**Problem requirements:**
Copy every entry as is. Leave images out.

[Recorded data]
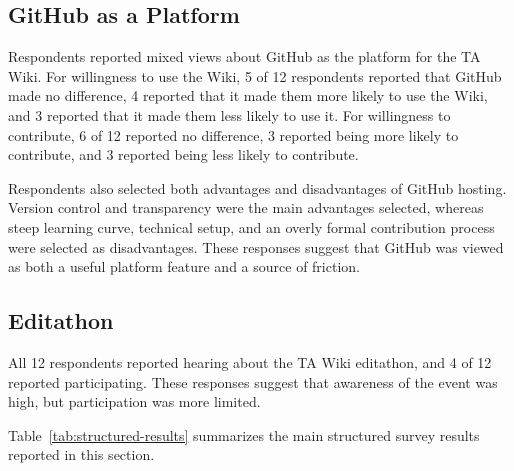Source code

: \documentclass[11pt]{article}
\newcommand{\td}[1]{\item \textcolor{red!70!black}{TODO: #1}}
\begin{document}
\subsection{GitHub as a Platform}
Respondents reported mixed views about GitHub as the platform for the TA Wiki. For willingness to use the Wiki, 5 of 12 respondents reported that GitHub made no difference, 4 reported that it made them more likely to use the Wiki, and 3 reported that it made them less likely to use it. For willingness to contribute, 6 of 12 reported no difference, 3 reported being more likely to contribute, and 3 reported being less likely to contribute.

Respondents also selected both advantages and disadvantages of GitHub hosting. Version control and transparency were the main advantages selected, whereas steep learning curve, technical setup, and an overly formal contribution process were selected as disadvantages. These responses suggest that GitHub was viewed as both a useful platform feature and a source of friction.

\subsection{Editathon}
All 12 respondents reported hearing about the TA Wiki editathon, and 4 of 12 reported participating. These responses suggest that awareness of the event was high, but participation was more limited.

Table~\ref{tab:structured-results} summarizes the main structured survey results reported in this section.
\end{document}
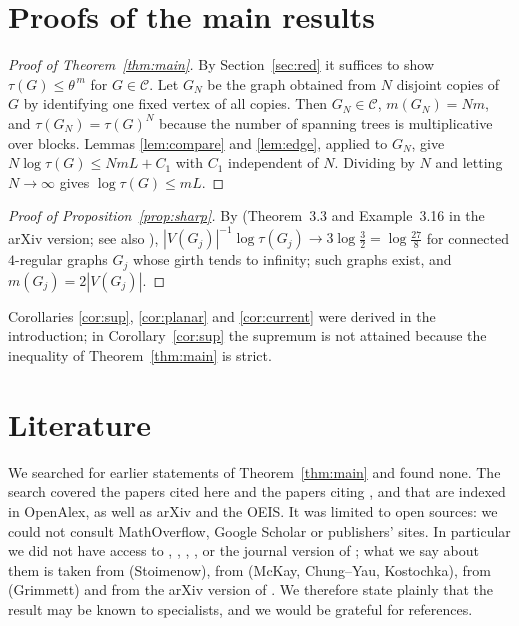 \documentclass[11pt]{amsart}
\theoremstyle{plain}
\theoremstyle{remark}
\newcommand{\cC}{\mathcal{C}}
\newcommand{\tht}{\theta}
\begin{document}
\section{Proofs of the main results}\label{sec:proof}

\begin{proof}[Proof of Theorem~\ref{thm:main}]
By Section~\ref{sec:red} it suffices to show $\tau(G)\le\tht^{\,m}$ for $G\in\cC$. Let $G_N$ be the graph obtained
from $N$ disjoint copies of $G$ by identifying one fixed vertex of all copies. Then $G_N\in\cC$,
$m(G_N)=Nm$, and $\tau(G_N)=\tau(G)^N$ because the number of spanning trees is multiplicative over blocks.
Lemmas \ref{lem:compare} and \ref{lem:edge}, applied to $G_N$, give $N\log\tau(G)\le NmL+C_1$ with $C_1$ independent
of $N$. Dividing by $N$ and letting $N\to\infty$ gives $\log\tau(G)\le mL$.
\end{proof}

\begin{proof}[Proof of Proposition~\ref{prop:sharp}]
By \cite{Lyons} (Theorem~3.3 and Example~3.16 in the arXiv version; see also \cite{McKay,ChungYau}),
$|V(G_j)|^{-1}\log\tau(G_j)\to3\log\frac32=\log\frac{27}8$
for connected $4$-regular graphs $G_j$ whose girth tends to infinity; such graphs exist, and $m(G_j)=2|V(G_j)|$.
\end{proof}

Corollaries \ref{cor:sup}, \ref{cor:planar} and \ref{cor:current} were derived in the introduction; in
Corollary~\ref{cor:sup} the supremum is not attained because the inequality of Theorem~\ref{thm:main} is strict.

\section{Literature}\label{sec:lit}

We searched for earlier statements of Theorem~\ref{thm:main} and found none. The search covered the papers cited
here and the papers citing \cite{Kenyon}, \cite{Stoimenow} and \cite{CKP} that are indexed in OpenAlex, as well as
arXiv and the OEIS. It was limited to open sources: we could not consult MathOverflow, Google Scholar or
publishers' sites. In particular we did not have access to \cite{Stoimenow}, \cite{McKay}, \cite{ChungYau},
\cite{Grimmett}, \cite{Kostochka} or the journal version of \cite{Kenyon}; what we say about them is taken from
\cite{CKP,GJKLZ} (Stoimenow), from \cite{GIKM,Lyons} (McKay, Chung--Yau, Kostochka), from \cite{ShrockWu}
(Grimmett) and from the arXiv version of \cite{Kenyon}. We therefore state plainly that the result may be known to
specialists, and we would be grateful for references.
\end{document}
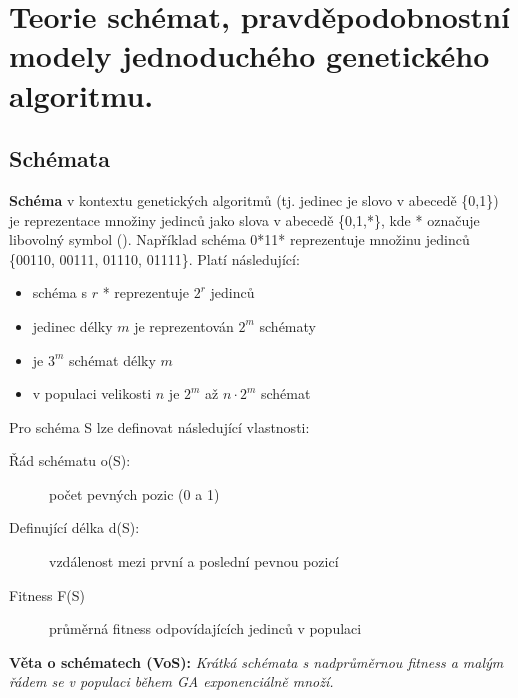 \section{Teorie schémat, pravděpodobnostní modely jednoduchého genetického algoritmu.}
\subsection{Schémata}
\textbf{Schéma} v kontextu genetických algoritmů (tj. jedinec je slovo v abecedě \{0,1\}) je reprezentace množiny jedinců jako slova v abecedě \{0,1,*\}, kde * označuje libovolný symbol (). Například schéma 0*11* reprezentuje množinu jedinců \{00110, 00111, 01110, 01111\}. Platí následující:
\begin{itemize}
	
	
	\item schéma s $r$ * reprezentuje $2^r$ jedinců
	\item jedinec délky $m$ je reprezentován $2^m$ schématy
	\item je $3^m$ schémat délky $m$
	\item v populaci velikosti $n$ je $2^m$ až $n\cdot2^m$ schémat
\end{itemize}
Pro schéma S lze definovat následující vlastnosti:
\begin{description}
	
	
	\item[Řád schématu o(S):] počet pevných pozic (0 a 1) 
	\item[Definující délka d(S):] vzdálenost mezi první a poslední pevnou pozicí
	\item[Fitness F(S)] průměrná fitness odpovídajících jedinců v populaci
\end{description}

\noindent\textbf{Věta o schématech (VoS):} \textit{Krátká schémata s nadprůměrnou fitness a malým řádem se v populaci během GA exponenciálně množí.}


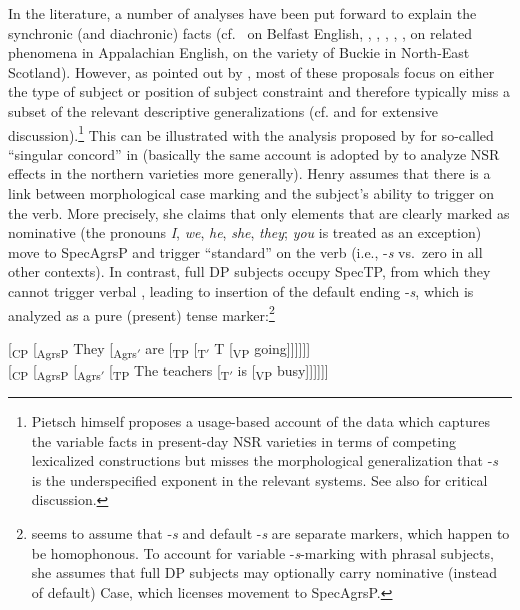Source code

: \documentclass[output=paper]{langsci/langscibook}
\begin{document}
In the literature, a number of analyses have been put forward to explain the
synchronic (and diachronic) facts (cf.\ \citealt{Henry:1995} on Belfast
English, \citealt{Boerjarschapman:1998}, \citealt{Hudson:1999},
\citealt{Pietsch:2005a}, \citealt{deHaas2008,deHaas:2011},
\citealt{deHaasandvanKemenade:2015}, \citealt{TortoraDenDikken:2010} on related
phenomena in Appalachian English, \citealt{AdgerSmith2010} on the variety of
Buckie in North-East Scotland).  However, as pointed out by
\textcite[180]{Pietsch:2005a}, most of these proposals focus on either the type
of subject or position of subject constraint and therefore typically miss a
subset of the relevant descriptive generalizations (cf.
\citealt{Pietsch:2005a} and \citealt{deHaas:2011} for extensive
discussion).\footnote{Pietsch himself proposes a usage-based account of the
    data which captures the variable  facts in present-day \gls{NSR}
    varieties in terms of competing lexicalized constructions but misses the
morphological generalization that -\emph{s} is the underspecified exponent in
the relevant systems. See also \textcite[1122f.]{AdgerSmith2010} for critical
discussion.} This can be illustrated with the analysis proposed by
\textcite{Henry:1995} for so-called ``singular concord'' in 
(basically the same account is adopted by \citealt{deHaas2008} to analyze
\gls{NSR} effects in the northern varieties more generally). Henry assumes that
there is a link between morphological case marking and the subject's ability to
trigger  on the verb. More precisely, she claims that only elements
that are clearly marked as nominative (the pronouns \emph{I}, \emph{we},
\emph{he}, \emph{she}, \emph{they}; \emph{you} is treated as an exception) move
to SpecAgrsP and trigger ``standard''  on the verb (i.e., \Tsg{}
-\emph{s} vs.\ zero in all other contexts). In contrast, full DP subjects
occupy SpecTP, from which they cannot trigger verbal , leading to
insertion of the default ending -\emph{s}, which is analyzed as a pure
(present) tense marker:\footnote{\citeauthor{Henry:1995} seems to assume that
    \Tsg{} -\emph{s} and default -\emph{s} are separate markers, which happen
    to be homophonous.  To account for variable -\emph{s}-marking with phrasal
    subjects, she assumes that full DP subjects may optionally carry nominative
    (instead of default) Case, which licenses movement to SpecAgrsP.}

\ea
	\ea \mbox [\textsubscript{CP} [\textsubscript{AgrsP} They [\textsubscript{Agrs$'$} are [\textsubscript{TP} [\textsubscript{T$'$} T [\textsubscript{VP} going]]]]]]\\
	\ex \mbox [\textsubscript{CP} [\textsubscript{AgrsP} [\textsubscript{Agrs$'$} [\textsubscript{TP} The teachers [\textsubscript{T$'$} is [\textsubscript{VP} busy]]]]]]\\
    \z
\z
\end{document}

**Solution below:**
Source code

: \documentclass[11pt]{article}
\newcommand{\td}[1]{\item \textcolor{red!70!black}{TODO: #1}}
\begin{document}
\subsection{GitHub as a Platform}
Respondents reported mixed views about GitHub as the platform for the TA Wiki. For willingness to use the Wiki, 5 of 12 respondents reported that GitHub made no difference, 4 reported that it made them more likely to use the Wiki, and 3 reported that it made them less likely to use it. For willingness to contribute, 6 of 12 reported no difference, 3 reported being more likely to contribute, and 3 reported being less likely to contribute.

Respondents also selected both advantages and disadvantages of GitHub hosting. Version control and transparency were the main advantages selected, whereas steep learning curve, technical setup, and an overly formal contribution process were selected as disadvantages. These responses suggest that GitHub was viewed as both a useful platform feature and a source of friction.

\subsection{Editathon}
All 12 respondents reported hearing about the TA Wiki editathon, and 4 of 12 reported participating. These responses suggest that awareness of the event was high, but participation was more limited.

Table~\ref{tab:structured-results} summarizes the main structured survey results reported in this section.
\end{document}
 \documentclass[11pt]{amsart}
\theoremstyle{plain}
\theoremstyle{remark}
\newcommand{\cC}{\mathcal{C}}
\newcommand{\tht}{\theta}
\begin{document}
\section{Proofs of the main results}\label{sec:proof}

\begin{proof}[Proof of Theorem~\ref{thm:main}]
By Section~\ref{sec:red} it suffices to show $\tau(G)\le\tht^{\,m}$ for $G\in\cC$. Let $G_N$ be the graph obtained
from $N$ disjoint copies of $G$ by identifying one fixed vertex of all copies. Then $G_N\in\cC$,
$m(G_N)=Nm$, and $\tau(G_N)=\tau(G)^N$ because the number of spanning trees is multiplicative over blocks.
Lemmas \ref{lem:compare} and \ref{lem:edge}, applied to $G_N$, give $N\log\tau(G)\le NmL+C_1$ with $C_1$ independent
of $N$. Dividing by $N$ and letting $N\to\infty$ gives $\log\tau(G)\le mL$.
\end{proof}

\begin{proof}[Proof of Proposition~\ref{prop:sharp}]
By \cite{Lyons} (Theorem~3.3 and Example~3.16 in the arXiv version; see also \cite{McKay,ChungYau}),
$|V(G_j)|^{-1}\log\tau(G_j)\to3\log\frac32=\log\frac{27}8$
for connected $4$-regular graphs $G_j$ whose girth tends to infinity; such graphs exist, and $m(G_j)=2|V(G_j)|$.
\end{proof}

Corollaries \ref{cor:sup}, \ref{cor:planar} and \ref{cor:current} were derived in the introduction; in
Corollary~\ref{cor:sup} the supremum is not attained because the inequality of Theorem~\ref{thm:main} is strict.

\section{Literature}\label{sec:lit}

We searched for earlier statements of Theorem~\ref{thm:main} and found none. The search covered the papers cited
here and the papers citing \cite{Kenyon}, \cite{Stoimenow} and \cite{CKP} that are indexed in OpenAlex, as well as
arXiv and the OEIS. It was limited to open sources: we could not consult MathOverflow, Google Scholar or
publishers' sites. In particular we did not have access to \cite{Stoimenow}, \cite{McKay}, \cite{ChungYau},
\cite{Grimmett}, \cite{Kostochka} or the journal version of \cite{Kenyon}; what we say about them is taken from
\cite{CKP,GJKLZ} (Stoimenow), from \cite{GIKM,Lyons} (McKay, Chung--Yau, Kostochka), from \cite{ShrockWu}
(Grimmett) and from the arXiv version of \cite{Kenyon}. We therefore state plainly that the result may be known to
specialists, and we would be grateful for references.
\end{document}
 \section{Teorie schémat, pravděpodobnostní modely jednoduchého genetického algoritmu.}
\subsection{Schémata}
\textbf{Schéma} v kontextu genetických algoritmů (tj. jedinec je slovo v abecedě \{0,1\}) je reprezentace množiny jedinců jako slova v abecedě \{0,1,*\}, kde * označuje libovolný symbol (). Například schéma 0*11* reprezentuje množinu jedinců \{00110, 00111, 01110, 01111\}. Platí následující:
\begin{itemize}
	
	
	\item schéma s $r$ * reprezentuje $2^r$ jedinců
	\item jedinec délky $m$ je reprezentován $2^m$ schématy
	\item je $3^m$ schémat délky $m$
	\item v populaci velikosti $n$ je $2^m$ až $n\cdot2^m$ schémat
\end{itemize}
Pro schéma S lze definovat následující vlastnosti:
\begin{description}
	
	
	\item[Řád schématu o(S):] počet pevných pozic (0 a 1) 
	\item[Definující délka d(S):] vzdálenost mezi první a poslední pevnou pozicí
	\item[Fitness F(S)] průměrná fitness odpovídajících jedinců v populaci
\end{description}

\noindent\textbf{Věta o schématech (VoS):} \textit{Krátká schémata s nadprůměrnou fitness a malým řádem se v populaci během GA exponenciálně množí.}


Source code

: \documentclass[output=paper]{langsci/langscibook}
\begin{document}
In the literature, a number of analyses have been put forward to explain the
synchronic (and diachronic) facts (cf.\ \citealt{Henry:1995} on Belfast
English, \citealt{Boerjarschapman:1998}, \citealt{Hudson:1999},
\citealt{Pietsch:2005a}, \citealt{deHaas2008,deHaas:2011},
\citealt{deHaasandvanKemenade:2015}, \citealt{TortoraDenDikken:2010} on related
phenomena in Appalachian English, \citealt{AdgerSmith2010} on the variety of
Buckie in North-East Scotland).  However, as pointed out by
\textcite[180]{Pietsch:2005a}, most of these proposals focus on either the type
of subject or position of subject constraint and therefore typically miss a
subset of the relevant descriptive generalizations (cf.
\citealt{Pietsch:2005a} and \citealt{deHaas:2011} for extensive
discussion).\footnote{Pietsch himself proposes a usage-based account of the
    data which captures the variable  facts in present-day \gls{NSR}
    varieties in terms of competing lexicalized constructions but misses the
morphological generalization that -\emph{s} is the underspecified exponent in
the relevant systems. See also \textcite[1122f.]{AdgerSmith2010} for critical
discussion.} This can be illustrated with the analysis proposed by
\textcite{Henry:1995} for so-called ``singular concord'' in 
(basically the same account is adopted by \citealt{deHaas2008} to analyze
\gls{NSR} effects in the northern varieties more generally). Henry assumes that
there is a link between morphological case marking and the subject's ability to
trigger  on the verb. More precisely, she claims that only elements
that are clearly marked as nominative (the pronouns \emph{I}, \emph{we},
\emph{he}, \emph{she}, \emph{they}; \emph{you} is treated as an exception) move
to SpecAgrsP and trigger ``standard''  on the verb (i.e., \Tsg{}
-\emph{s} vs.\ zero in all other contexts). In contrast, full DP subjects
occupy SpecTP, from which they cannot trigger verbal , leading to
insertion of the default ending -\emph{s}, which is analyzed as a pure
(present) tense marker:\footnote{\citeauthor{Henry:1995} seems to assume that
    \Tsg{} -\emph{s} and default -\emph{s} are separate markers, which happen
    to be homophonous.  To account for variable -\emph{s}-marking with phrasal
    subjects, she assumes that full DP subjects may optionally carry nominative
    (instead of default) Case, which licenses movement to SpecAgrsP.}

\ea
	\ea \mbox [\textsubscript{CP} [\textsubscript{AgrsP} They [\textsubscript{Agrs$'$} are [\textsubscript{TP} [\textsubscript{T$'$} T [\textsubscript{VP} going]]]]]]\\
	\ex \mbox [\textsubscript{CP} [\textsubscript{AgrsP} [\textsubscript{Agrs$'$} [\textsubscript{TP} The teachers [\textsubscript{T$'$} is [\textsubscript{VP} busy]]]]]]\\
    \z
\z
\end{document}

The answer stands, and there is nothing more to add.